▶ _DATA SUPPLIED_
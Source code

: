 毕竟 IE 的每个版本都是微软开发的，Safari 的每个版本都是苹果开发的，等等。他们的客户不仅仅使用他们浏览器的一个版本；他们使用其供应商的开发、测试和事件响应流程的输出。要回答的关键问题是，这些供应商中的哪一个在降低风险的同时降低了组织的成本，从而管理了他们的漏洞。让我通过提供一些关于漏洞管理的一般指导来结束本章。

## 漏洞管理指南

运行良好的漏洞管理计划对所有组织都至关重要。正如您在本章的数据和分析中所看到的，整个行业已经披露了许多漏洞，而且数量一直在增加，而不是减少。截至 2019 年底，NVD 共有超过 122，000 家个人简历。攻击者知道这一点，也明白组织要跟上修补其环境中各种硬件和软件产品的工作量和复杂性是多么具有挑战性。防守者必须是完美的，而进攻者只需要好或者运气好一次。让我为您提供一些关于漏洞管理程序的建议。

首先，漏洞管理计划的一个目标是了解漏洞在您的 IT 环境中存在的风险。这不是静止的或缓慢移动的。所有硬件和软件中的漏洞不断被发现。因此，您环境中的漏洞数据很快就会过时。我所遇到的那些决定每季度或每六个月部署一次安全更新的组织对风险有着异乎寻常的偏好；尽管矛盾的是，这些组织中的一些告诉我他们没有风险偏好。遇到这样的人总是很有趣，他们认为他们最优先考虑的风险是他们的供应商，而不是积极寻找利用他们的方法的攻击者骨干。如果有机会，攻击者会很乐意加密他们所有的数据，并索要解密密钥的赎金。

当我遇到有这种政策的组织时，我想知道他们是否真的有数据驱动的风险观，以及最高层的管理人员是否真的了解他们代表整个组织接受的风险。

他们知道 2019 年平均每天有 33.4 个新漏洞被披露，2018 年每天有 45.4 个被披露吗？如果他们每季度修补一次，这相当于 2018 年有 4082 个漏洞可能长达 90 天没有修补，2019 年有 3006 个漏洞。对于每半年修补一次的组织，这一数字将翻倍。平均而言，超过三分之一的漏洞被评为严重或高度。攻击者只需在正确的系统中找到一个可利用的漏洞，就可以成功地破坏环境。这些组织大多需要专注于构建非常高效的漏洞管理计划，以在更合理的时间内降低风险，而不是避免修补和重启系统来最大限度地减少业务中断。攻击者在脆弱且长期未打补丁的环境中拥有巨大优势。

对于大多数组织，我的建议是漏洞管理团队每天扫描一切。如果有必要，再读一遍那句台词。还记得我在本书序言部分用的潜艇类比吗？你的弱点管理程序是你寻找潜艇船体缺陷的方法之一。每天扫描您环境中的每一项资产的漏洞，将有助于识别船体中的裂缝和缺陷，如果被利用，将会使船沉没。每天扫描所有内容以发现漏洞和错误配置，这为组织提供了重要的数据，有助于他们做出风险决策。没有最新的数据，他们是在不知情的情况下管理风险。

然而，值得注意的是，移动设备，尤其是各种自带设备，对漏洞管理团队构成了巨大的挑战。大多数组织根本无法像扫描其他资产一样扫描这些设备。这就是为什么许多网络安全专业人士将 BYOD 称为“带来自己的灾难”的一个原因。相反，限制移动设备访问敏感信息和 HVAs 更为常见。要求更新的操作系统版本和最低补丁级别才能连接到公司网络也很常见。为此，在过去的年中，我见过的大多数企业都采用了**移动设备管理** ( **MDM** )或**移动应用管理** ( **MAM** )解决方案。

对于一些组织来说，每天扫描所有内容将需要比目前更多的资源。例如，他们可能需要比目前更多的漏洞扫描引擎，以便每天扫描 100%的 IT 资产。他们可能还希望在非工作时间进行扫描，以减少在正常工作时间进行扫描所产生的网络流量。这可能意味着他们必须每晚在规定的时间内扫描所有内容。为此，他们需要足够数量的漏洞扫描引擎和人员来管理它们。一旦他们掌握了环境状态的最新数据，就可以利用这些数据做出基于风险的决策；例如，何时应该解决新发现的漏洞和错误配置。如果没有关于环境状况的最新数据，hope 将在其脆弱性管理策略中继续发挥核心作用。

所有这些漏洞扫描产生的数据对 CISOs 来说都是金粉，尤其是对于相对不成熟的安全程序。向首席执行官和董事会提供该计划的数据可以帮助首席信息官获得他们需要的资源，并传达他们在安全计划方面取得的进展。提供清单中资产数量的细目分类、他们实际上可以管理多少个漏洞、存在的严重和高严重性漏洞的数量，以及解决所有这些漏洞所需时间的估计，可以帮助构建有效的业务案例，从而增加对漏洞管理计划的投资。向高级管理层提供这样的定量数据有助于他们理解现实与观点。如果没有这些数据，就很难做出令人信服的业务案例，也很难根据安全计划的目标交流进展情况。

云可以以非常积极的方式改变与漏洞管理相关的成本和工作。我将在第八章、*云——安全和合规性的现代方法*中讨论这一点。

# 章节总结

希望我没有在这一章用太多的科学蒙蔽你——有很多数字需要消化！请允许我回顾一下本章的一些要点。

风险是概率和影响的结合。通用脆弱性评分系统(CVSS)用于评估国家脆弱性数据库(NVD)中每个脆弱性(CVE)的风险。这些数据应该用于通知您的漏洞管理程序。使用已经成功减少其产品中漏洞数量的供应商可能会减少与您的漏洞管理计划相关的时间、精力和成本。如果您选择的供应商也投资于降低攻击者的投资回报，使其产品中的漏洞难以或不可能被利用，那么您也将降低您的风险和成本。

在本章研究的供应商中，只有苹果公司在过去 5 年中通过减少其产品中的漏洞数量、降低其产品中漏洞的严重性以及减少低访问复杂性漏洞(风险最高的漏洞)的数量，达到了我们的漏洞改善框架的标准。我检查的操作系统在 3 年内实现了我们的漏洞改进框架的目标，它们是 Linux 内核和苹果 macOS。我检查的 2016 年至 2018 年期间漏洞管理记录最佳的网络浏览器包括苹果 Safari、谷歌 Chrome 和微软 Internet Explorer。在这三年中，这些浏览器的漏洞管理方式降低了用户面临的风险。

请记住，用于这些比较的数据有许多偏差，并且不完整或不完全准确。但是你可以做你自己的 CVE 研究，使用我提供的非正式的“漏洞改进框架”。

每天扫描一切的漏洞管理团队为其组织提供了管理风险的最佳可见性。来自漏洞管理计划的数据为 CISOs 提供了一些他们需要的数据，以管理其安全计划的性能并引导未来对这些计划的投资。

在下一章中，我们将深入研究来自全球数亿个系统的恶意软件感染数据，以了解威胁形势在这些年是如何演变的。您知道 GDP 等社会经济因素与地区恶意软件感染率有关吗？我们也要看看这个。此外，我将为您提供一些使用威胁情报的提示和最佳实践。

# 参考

▶ _WHAT TO WORK ON_
Give back the material above without altering a single word.

▶ _REPLY TO THE TASK_
Source code

: 毕竟 IE 的每个版本都是微软开发的，Safari 的每个版本都是苹果开发的，等等。他们的客户不仅仅使用他们浏览器的一个版本；他们使用其供应商的开发、测试和事件响应流程的输出。要回答的关键问题是，这些供应商中的哪一个在降低风险的同时降低了组织的成本，从而管理了他们的漏洞。让我通过提供一些关于漏洞管理的一般指导来结束本章。

## 漏洞管理指南

运行良好的漏洞管理计划对所有组织都至关重要。正如您在本章的数据和分析中所看到的，整个行业已经披露了许多漏洞，而且数量一直在增加，而不是减少。截至 2019 年底，NVD 共有超过 122，000 家个人简历。攻击者知道这一点，也明白组织要跟上修补其环境中各种硬件和软件产品的工作量和复杂性是多么具有挑战性。防守者必须是完美的，而进攻者只需要好或者运气好一次。让我为您提供一些关于漏洞管理程序的建议。

首先，漏洞管理计划的一个目标是了解漏洞在您的 IT 环境中存在的风险。这不是静止的或缓慢移动的。所有硬件和软件中的漏洞不断被发现。因此，您环境中的漏洞数据很快就会过时。我所遇到的那些决定每季度或每六个月部署一次安全更新的组织对风险有着异乎寻常的偏好；尽管矛盾的是，这些组织中的一些告诉我他们没有风险偏好。遇到这样的人总是很有趣，他们认为他们最优先考虑的风险是他们的供应商，而不是积极寻找利用他们的方法的攻击者骨干。如果有机会，攻击者会很乐意加密他们所有的数据，并索要解密密钥的赎金。

当我遇到有这种政策的组织时，我想知道他们是否真的有数据驱动的风险观，以及最高层的管理人员是否真的了解他们代表整个组织接受的风险。

他们知道 2019 年平均每天有 33.4 个新漏洞被披露，2018 年每天有 45.4 个被披露吗？如果他们每季度修补一次，这相当于 2018 年有 4082 个漏洞可能长达 90 天没有修补，2019 年有 3006 个漏洞。对于每半年修补一次的组织，这一数字将翻倍。平均而言，超过三分之一的漏洞被评为严重或高度。攻击者只需在正确的系统中找到一个可利用的漏洞，就可以成功地破坏环境。这些组织大多需要专注于构建非常高效的漏洞管理计划，以在更合理的时间内降低风险，而不是避免修补和重启系统来最大限度地减少业务中断。攻击者在脆弱且长期未打补丁的环境中拥有巨大优势。

对于大多数组织，我的建议是漏洞管理团队每天扫描一切。如果有必要，再读一遍那句台词。还记得我在本书序言部分用的潜艇类比吗？你的弱点管理程序是你寻找潜艇船体缺陷的方法之一。每天扫描您环境中的每一项资产的漏洞，将有助于识别船体中的裂缝和缺陷，如果被利用，将会使船沉没。每天扫描所有内容以发现漏洞和错误配置，这为组织提供了重要的数据，有助于他们做出风险决策。没有最新的数据，他们是在不知情的情况下管理风险。

然而，值得注意的是，移动设备，尤其是各种自带设备，对漏洞管理团队构成了巨大的挑战。大多数组织根本无法像扫描其他资产一样扫描这些设备。这就是为什么许多网络安全专业人士将 BYOD 称为“带来自己的灾难”的一个原因。相反，限制移动设备访问敏感信息和 HVAs 更为常见。要求更新的操作系统版本和最低补丁级别才能连接到公司网络也很常见。为此，在过去的年中，我见过的大多数企业都采用了**移动设备管理** ( **MDM** )或**移动应用管理** ( **MAM** )解决方案。

对于一些组织来说，每天扫描所有内容将需要比目前更多的资源。例如，他们可能需要比目前更多的漏洞扫描引擎，以便每天扫描 100%的 IT 资产。他们可能还希望在非工作时间进行扫描，以减少在正常工作时间进行扫描所产生的网络流量。这可能意味着他们必须每晚在规定的时间内扫描所有内容。为此，他们需要足够数量的漏洞扫描引擎和人员来管理它们。一旦他们掌握了环境状态的最新数据，就可以利用这些数据做出基于风险的决策；例如，何时应该解决新发现的漏洞和错误配置。如果没有关于环境状况的最新数据，hope 将在其脆弱性管理策略中继续发挥核心作用。

所有这些漏洞扫描产生的数据对 CISOs 来说都是金粉，尤其是对于相对不成熟的安全程序。向首席执行官和董事会提供该计划的数据可以帮助首席信息官获得他们需要的资源，并传达他们在安全计划方面取得的进展。提供清单中资产数量的细目分类、他们实际上可以管理多少个漏洞、存在的严重和高严重性漏洞的数量，以及解决所有这些漏洞所需时间的估计，可以帮助构建有效的业务案例，从而增加对漏洞管理计划的投资。向高级管理层提供这样的定量数据有助于他们理解现实与观点。如果没有这些数据，就很难做出令人信服的业务案例，也很难根据安全计划的目标交流进展情况。

云可以以非常积极的方式改变与漏洞管理相关的成本和工作。我将在第八章、*云——安全和合规性的现代方法*中讨论这一点。

# 章节总结

希望我没有在这一章用太多的科学蒙蔽你——有很多数字需要消化！请允许我回顾一下本章的一些要点。

风险是概率和影响的结合。通用脆弱性评分系统(CVSS)用于评估国家脆弱性数据库(NVD)中每个脆弱性(CVE)的风险。这些数据应该用于通知您的漏洞管理程序。使用已经成功减少其产品中漏洞数量的供应商可能会减少与您的漏洞管理计划相关的时间、精力和成本。如果您选择的供应商也投资于降低攻击者的投资回报，使其产品中的漏洞难以或不可能被利用，那么您也将降低您的风险和成本。

在本章研究的供应商中，只有苹果公司在过去 5 年中通过减少其产品中的漏洞数量、降低其产品中漏洞的严重性以及减少低访问复杂性漏洞(风险最高的漏洞)的数量，达到了我们的漏洞改善框架的标准。我检查的操作系统在 3 年内实现了我们的漏洞改进框架的目标，它们是 Linux 内核和苹果 macOS。我检查的 2016 年至 2018 年期间漏洞管理记录最佳的网络浏览器包括苹果 Safari、谷歌 Chrome 和微软 Internet Explorer。在这三年中，这些浏览器的漏洞管理方式降低了用户面临的风险。

请记住，用于这些比较的数据有许多偏差，并且不完整或不完全准确。但是你可以做你自己的 CVE 研究，使用我提供的非正式的“漏洞改进框架”。

每天扫描一切的漏洞管理团队为其组织提供了管理风险的最佳可见性。来自漏洞管理计划的数据为 CISOs 提供了一些他们需要的数据，以管理其安全计划的性能并引导未来对这些计划的投资。

在下一章中，我们将深入研究来自全球数亿个系统的恶意软件感染数据，以了解威胁形势在这些年是如何演变的。您知道 GDP 等社会经济因素与地区恶意软件感染率有关吗？我们也要看看这个。此外，我将为您提供一些使用威胁情报的提示和最佳实践。

# 参考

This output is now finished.